The listing is to be printed word for word, pictures omitted.
- - - - -
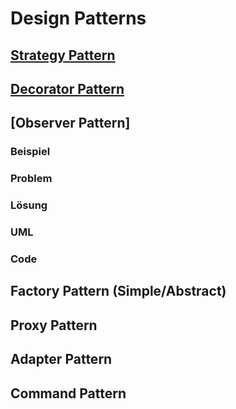 # Design Patterns

## [Strategy Pattern](StrategyPatternExample/README.md)

## [Decorator Pattern](DecoratorPatternExample/README.md)

## [Observer Pattern]

### Beispiel

### Problem

### Lösung

### UML

### Code



## Factory Pattern (Simple/Abstract)


## Proxy Pattern

## Adapter Pattern

## Command Pattern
- - - - -
TASK SOLUTION:
 # Design Patterns

## [Strategy Pattern](StrategyPatternExample/README.md)

## [Decorator Pattern](DecoratorPatternExample/README.md)

## [Observer Pattern]

### Beispiel

### Problem

### Lösung

### UML

### Code



## Factory Pattern (Simple/Abstract)


## Proxy Pattern

## Adapter Pattern

## Command Pattern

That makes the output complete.